Twitter clamping down on third party interactions means that publishers using official Twitter clients to build apps or to connect with consumers are less likely to be drawn in to potentially murky privacy conflicts. Perhaps most importantly for Twitter, the move will help herd ad dollars away from platforms which would attempt to copy popular third-party applications like Flipboard that aggregate Twitter content along with other network streams and aren’t in direct partnership with Twitter.
Twitter-connected innovations from major content and retail brands stand to benefit. Take Conde Nast’s iPad-based, tweeted reality show Glamour Girls which integrates e-commerce with live action. It stands to get more clicks and benefit from a playing field which is now “officially” less crowded with indie competition. Twitter currently has 750,000 registered apps and certainly not all of them should exist. While Twitter gets its game face on to carve a business model out of an ever changing digital landscape, publishers have several unique opportunities because of Twitter’s new outlook.

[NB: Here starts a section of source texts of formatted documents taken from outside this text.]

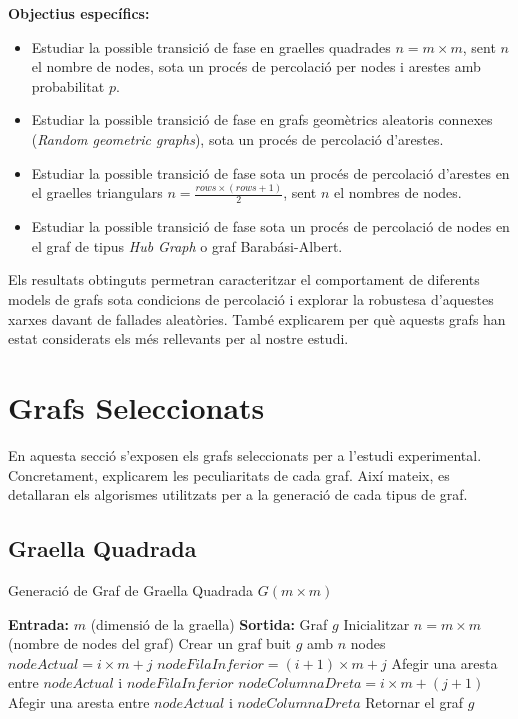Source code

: \documentclass[a4paper]{article}
\begin{document}
	\textbf{Objectius específics:}
	\begin{itemize}
		\item Estudiar la possible transició de fase en graelles quadrades \( n = m \times m \), sent \( n \) el nombre de nodes, sota un procés de percolació per nodes i arestes amb probabilitat \( p \).
		\item Estudiar la possible transició de fase en grafs geomètrics aleatoris connexes (\textit{Random geometric graphs}), sota un procés de percolació d’arestes.
		\item Estudiar la possible transició de fase sota un procés de percolació d'arestes en el graelles triangulars $n = \frac{rows \times (rows + 1)}{2}$, sent $n$ el nombres de nodes.
		\item Estudiar la possible transició de fase sota un procés de percolació de nodes en el graf de tipus \textit{Hub Graph} o graf Barabási-Albert.
	\end{itemize}
	
	Els resultats obtinguts permetran caracteritzar el comportament de diferents models de grafs sota condicions de percolació i explorar la robustesa d'aquestes xarxes davant de fallades aleatòries. També explicarem per què aquests grafs han estat considerats els més rellevants per al nostre estudi.
	
	
	\newpage
	\section{Grafs Seleccionats}

	En aquesta secció s'exposen els grafs seleccionats per a l'estudi experimental. Concretament, explicarem les peculiaritats de cada graf. Així mateix, es detallaran els algorismes utilitzats per a la generació de cada tipus de graf. 

	\subsection{Graella Quadrada}
	\begin{algorithm} [H]
		\caption{Generació de Graf de Graella Quadrada $G(m \times m)$}
		\begin{algorithmic} [1]
			\Statex \textbf{Entrada:} $m$ (dimensió de la graella)
			\Statex \textbf{Sortida:} Graf $g$ 
			\Statex \vspace{-0.25em}
			\State Inicialitzar $n = m \times m$ (nombre de nodes del graf)
			\State Crear un graf buit $g$ amb $n$ nodes
					\State $nodeActual = i \times m + j$
						\State $nodeFilaInferior = (i + 1) \times m + j$
						\State Afegir una aresta entre $nodeActual$ i $nodeFilaInferior$
					\EndIf
						\State $nodeColumnaDreta = i \times m + (j + 1)$
						\State Afegir una aresta entre $nodeActual$ i $nodeColumnaDreta$
					\EndIf
				\EndFor
			\EndFor
			\State Retornar el graf $g$
		\end{algorithmic}
	\end{algorithm}
\end{document}
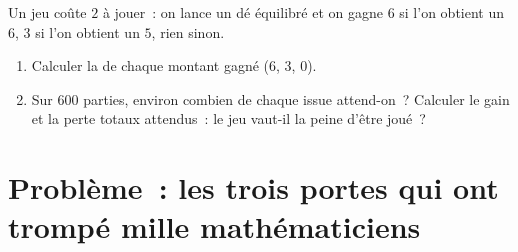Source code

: \begin{exercise}[$\star\star\star$]\label{exo:g10:proba:9}
Un jeu coûte $2$ à jouer~: on lance un dé équilibré et on gagne $6$ si
l'on obtient un $6$, $3$ si l'on obtient un $5$, rien sinon.
\begin{enumerate}
  \item Calculer la  de chaque montant gagné ($6$, $3$, $0$).
  \item Sur $600$ parties, environ combien de chaque issue attend-on~?
        Calculer le gain et la perte totaux attendus~: le jeu vaut-il la
        peine d'être joué~?
\end{enumerate}
\end{exercise}

\section{Problème~: les trois portes qui ont trompé mille
mathématiciens}

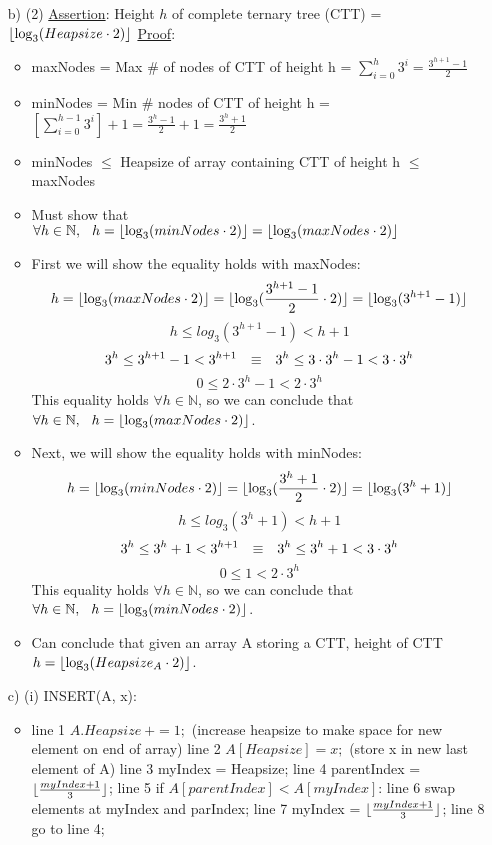 \documentclass[12pt, oneside]{article}
\DeclarePairedDelimiter\floor{\lfloor}{\rfloor}
\newcommand\tab[1][0.25cm]{\hspace*{#1}}
\begin{document}
\begin{itemize}
\item [b) (2)] \underline{Assertion}: Height $h$ of complete ternary tree (CTT) = $\floor{\log_{3}(Heapsize\cdot2)}$ \newline
	\underline{Proof}:
	\begin{itemize}
	\item maxNodes = Max \# of nodes of CTT of height h = $\sum_{i=0}^{h}3^i = \frac{3^{h+1}-1}{2}$
	\item minNodes = Min \# nodes of CTT of height h = $[\sum_{i=0}^{h-1}3^i]+1 = \frac{3^{h}-1}{2}+1 = \frac{3^{h}+1}{2} $
	\item minNodes $\leq$ Heapsize of array containing CTT of height h $\leq$ maxNodes
	\item Must show that $\forall h \in \mathbb{N},\tab h=\floor{\log_{3}(minNodes\cdot2)}=\floor{\log_{3}(maxNodes\cdot2)}$ \newpage
	\item	First we will show the equality holds with maxNodes:
	$$ h=\floor{\log_{3}(maxNodes\cdot2)}=\floor{\log_{3}(\frac{3^{h+1}-1}{2}\cdot2)} = \floor{\log_{3}(3^{h+1}-1)}$$
	$$ h \leq log_{3}(3^{h+1}-1) < h+1$$
	$$ 3^h \leq 3^{h+1}-1 < 3^{h+1}  \tab\equiv\tab 3^h \leq 3\cdot 3^h-1 < 3\cdot 3^h$$
	$$ 0 \leq 2\cdot 3^h-1 < 2\cdot 3^h $$
	This equality holds $\forall h \in \mathbb{N}$, so we can conclude that $\forall h \in \mathbb{N},\tab h=\floor{\log_{3}(maxNodes\cdot2)}$.
	\item Next, we will show the equality holds with minNodes:
	$$ h=\floor{\log_{3}(minNodes\cdot2)}=\floor{\log_{3}(\frac{3^{h}+1}{2}\cdot2)}=\floor{\log_{3}(3^{h}+1)} $$
	$$ h \leq log_{3}(3^{h}+1) < h+1 $$
	$$ 3^h \leq 3^{h}+1 < 3^{h+1}  \tab\equiv\tab 3^h \leq  3^h+1 < 3\cdot 3^h$$
	$$ 0 \leq 1< 2\cdot 3^h $$
	This equality holds $\forall h \in \mathbb{N}$, so we can conclude that $\forall h \in \mathbb{N},\tab h=\floor{\log_{3}(minNodes\cdot2)}$.
	\item Can conclude that given an array A storing a CTT, height of CTT $h = \floor{\log_{3}(Heapsize_A\cdot2)}$.
	\end{itemize}

\item [c) (i)]  
	\tab[0.75cm]INSERT(A, x): 
	\begin{itemize}
	\item line 1 \tab	$A.Heapsize \: += 1;$ \tab\tab  (increase heapsize to make space for new element on end of array)\newline
	line 2 \tab	$A[Heapsize] = x;$ \tab\tab\tab  (store x in new last element of A)\newline	
	line 3 \tab myIndex = Heapsize; \newline
	line 4 \tab	parentIndex = $\floor{\frac{myIndex+1}{3}}$; \newline
	line 5 \tab	if $A[parentIndex] < A[myIndex]$: \newline
	line 6 \tab[0.75cm]	swap elements at myIndex and parIndex; \newline
	line 7 \tab[0.75cm]	myIndex = $\floor{\frac{myIndex+1}{3}}$; \newline
	line 8 \tab[0.75cm]	go to line 4; \newline


\end{itemize}
\end{itemize}
\end{document}
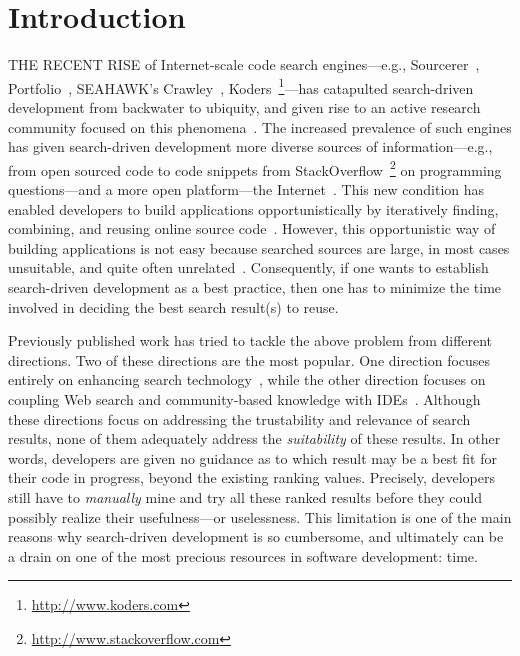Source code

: \chapter{Introduction}{}
\label{sec:intro}

\lettrine[lraise=0.1, nindent=0em, slope=-.5em]{T} {HE RECENT RISE} of Internet-scale code search engines---e.g., Sourcerer~\cite{Bajracharya:2006vn}, Portfolio~\cite{McMillan:2011wq}, SEAHAWK's Crawley~\cite{Bacchelli:2012dl}, Koders~\footnote{\url{http://www.koders.com}}---has catapulted search-driven development from backwater to ubiquity, and given rise to an active research community focused on this phenomena~\cite{Bajracharya:2009fj, Bajracharya:2010iy, Bajracharya:2011kw}. The increased prevalence of such engines has given search-driven development more diverse sources of information---e.g., from open sourced code to code snippets from StackOverflow~\footnote{\url{http://www.stackoverflow.com}} on programming questions---and a more open platform---the Internet~\cite{GallardoValencia:2009gr, GallardoValencia:2010ij, Ying:2012tr}. This new condition has enabled developers to build applications opportunistically by iteratively finding, combining, and reusing online source code~\cite{Brandt:2008wi, Brandt:2009jb, Ying:2012tr}. However, this opportunistic way of building applications is not easy because searched sources are large, in most cases unsuitable, and quite often unrelated~\cite{GallardoValencia:2009gr}. Consequently, if one wants to establish search-driven development as a best practice, then one has to minimize the time involved in deciding the best search result(s) to reuse.

Previously published work has tried to tackle the above problem from different directions. Two of these directions are the most popular. One direction focuses entirely on enhancing search technology~\cite{Bajracharya:2010um, Gysin:2010kt, Mandelin:2005uj, McMillan:2011cm, McMillan:2012dj}, while the other direction focuses on coupling Web search and community-based knowledge with IDEs~\cite{Bacchelli:2012dl, Brandt:2010tp, Hartmann:2010hx, Hoffmann:2007wo, Wightman:2012gc}. Although these directions focus on addressing the trustability and relevance of search results, none of them adequately address the \emph{suitability} of these results. In other words, developers are given no guidance as to which result may be a best fit for their code in progress, beyond the existing ranking values. Precisely, developers still have to \emph{manually} mine and try all these ranked results before they could possibly realize their usefulness---or uselessness. This limitation is one of the main reasons why search-driven development is so cumbersome, and ultimately can be a drain on one of the most precious resources in software development: time.

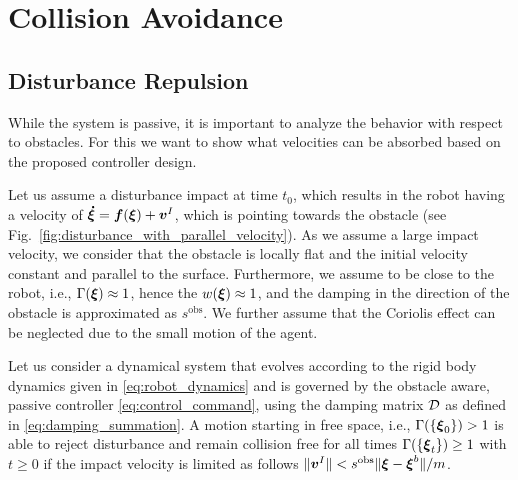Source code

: \section{Collision Avoidance} \label{sec:collision_avoidance}

\subsection{Disturbance Repulsion}
While the system is passive, it is important to analyze the behavior with respect to obstacles. For this we want to show what velocities can be absorbed based on the proposed controller design.

Let us assume a disturbance impact at time $t_0$, which results in the robot having a velocity of $\boldsymbol{\dot \xi} = \boldsymbol{f}(\boldsymbol{\xi}) + \boldsymbol{v}^I$, which is pointing towards the obstacle (see Fig.~\ref{fig:disturbance_with_parallel_velocity}). As we assume a large impact velocity, we consider that the obstacle is locally flat and the initial velocity constant and parallel to the surface. Furthermore, we assume to be close to the robot, i.e., $\Gamma(\boldsymbol{\xi}) \approx 1$, hence the $w(\boldsymbol{\xi}) \approx 1$, and the damping in the direction of the obstacle is approximated as $s^{\mathrm{obs}}$.
We further assume that the Coriolis effect can be neglected due to the small motion of the agent.

\begin{lemma}
	Let us consider a dynamical system that evolves according to the rigid body dynamics given in \eqref{eq:robot_dynamics} and is governed by the obstacle aware, passive controller \eqref{eq:control_command}, using the damping matrix $\mathcal{D}$ as defined in \eqref{eq:damping_summation}.
	A motion starting in free space, i.e., $\Gamma( \{\boldsymbol{\xi}_0 \} ) > 1$ is able to reject disturbance and remain collision free for all times $\Gamma( \{\boldsymbol{\xi}_t\}) \geq 1$ with $t \geq 0$ if the impact velocity is limited as follows $\| \boldsymbol{v}^I \| < s^{\mathrm{obs}} \| \boldsymbol{\xi} - \boldsymbol{\xi}^b \| / m$.
\end{lemma}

Twitter can be a flow of valuable, real time data, if your content brand can harness it. Publisher tools, real-time data signals, verticals and social customer relationship management are areas that, according to a blog post by Twitter’s platform product manager Ryan Sarver, have managed to flourish on the Twitter API in terms of quality and selection. Sarver highlighted SocialFlow, Sulia, Klout and Gnip as top Twitter tools for major content brands and Hootsuite, Radian6, Seesmic and Crimson Hexagon as leading brand insight resources. Twitter isn’t the right core social tool for every publisher, but it is a digital glue that can that can connect publishers to a greater Facebook presence and help bring that presence to multiple devices.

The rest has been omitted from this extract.